Leonardo Ribeiro explica que situações de violência racial, como as descritas por Kleriene, perpassa pela desvalorização dos seus afetos e sentimentos, por causa da construção negativa sobre o corpo negro. Além da baixa autoestima intelectual, o racismo atinge diretamente a autoestima física de pessoas negras, pois, por não estarem no padrão de beleza imposto pela sociedade, os negros são constantemente rejeitados e vistos como pessoas que “não servem para relacionamentos, apenas para o prazer”. Assim, a negação do afeto pode gerar a compreensão de que, por ser negra, essa pessoa nunca encontrará o amor, ou poderá despertar o desejo de atender aos padrões de beleza. O clareamento da pele, cirurgias estéticas para “afinar” nariz e boca e o alisamento capilar são exemplos disso.
Assim, o racismo pode gerar efeitos no psicológico da população negra, causando, além da baixa autoestima e o auto-ódio, problemas como depressão e ansiedade. A mestre em psicologia pelo Instituto de Psicologia da Universidade de São Paulo (USP), apontou, durante uma entrevista ao Nexo Jornal, que os desdobramentos “mais fáceis” nesses casos são dois: a dependência química e o suicídio, que se refletem nas estatísticas em que a maior parte das pessoas que cometem suicídio ou são dependentes químicas são negras.
“Eu sempre digo que a terapia salvou minha vida. Se eu não tivesse acompanhamento psicológico, eu provavelmente não estaria aqui e a depressão e ansiedade causadas pelo racismo já teriam ganhado”, afirmou Kleriene. Na terapia e no Coletivo Negrex, formado por estudantes e médicos negros, a estudante conseguiu entender que a culpa pelo não-pertencimento, síndrome do impostor e baixa autoestima eram do racismo e não de si mesma. “Com a terapia que faço até hoje, consegui ajuda para entender como lidar melhor com o racismo e tudo o que ele provoca em mim, física e psicologicamente. Sou grata aos três terapeutas que tive até hoje, eles foram essenciais para eu conseguir entender e processar as cicatrizes e problemas que a discriminação racial me deixou”.

O psicólogo Leonardo Ribeiro pontuou que, quando internalizado de forma brutal, o racismo se torna um fator de risco à vida. O suicídio surge, segundo o especialista, como uma solução à desesperança e desespero, porém não é a única saída. O profissional contou que buscar redes de apoio e ajuda profissional qualificada são algumas das maneiras de encontrar soluções para o sofrimento gerado pelo racismo.
“Não é possível chegar a uma resposta específica que solucione o racismo, porém, o autocuidado e fortalecimento de práticas saudáveis podem produzir mudanças positivas na saúde e no enfrentamento ao preconceito”, afirmou o profissional.
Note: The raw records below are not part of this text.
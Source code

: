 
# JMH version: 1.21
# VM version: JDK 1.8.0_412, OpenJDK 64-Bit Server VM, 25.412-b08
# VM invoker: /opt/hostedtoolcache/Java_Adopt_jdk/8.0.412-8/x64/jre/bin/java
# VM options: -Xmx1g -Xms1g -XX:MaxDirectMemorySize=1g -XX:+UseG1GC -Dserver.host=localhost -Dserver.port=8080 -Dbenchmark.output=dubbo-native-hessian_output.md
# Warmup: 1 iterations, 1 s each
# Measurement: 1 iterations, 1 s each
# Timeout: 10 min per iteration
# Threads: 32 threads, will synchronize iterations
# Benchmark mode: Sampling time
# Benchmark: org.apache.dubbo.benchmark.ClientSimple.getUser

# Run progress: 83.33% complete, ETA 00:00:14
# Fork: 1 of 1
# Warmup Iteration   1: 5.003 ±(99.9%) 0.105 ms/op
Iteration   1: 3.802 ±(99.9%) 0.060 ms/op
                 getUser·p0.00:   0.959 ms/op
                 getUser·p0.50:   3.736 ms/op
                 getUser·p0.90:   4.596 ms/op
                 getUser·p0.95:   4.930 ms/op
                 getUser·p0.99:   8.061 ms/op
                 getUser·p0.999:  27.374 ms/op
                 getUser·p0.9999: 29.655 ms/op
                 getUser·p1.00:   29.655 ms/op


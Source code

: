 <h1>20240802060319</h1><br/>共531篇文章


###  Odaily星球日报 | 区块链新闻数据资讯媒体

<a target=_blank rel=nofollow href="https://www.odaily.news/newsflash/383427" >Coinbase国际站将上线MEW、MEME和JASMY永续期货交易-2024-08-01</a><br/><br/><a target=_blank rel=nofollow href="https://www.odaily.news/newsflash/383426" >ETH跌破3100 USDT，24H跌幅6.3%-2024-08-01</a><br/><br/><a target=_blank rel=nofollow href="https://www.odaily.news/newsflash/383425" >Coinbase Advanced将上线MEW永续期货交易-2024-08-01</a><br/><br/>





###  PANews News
Realidade distante para a maioria das pessoas negras, a psicologia surgiu como uma ciência voltada para a branquitude. No Brasil e na Bahia, já existem movimentos de psicólogas e psicólogos negros que lutam para debater e estudar questões raciais, entendendo que as intersecções de raça, classe, gênero e sexualidade podem interferir na saúde mental das pessoas.
“Redobrar a atenção para sujeitos fragilizados devido ao local social que ocupa, faz parte do processo de cuidado. Estudar sobre racismo e práticas antirracistas é essencial para entender o sofrimento de pessoas pretas, tal como é importante estudar os sintomas da depressão para lidar com esse transtorno mental”, finalizou.
Grupos que atuam com saúde mental da população negra
Rede Dadaras: organização baiana que atua com a saúde da população negra e indicação de psicólogas negras.
Afya Psicologia: coletivo baiano que reúne psicólogos negros para atendimento clínico e grupos terapêuticos.
Saúde Mental da População Negra: página que trabalha a popularização do conhecimento científico, criada pela professora Dra. Jeane Tavares.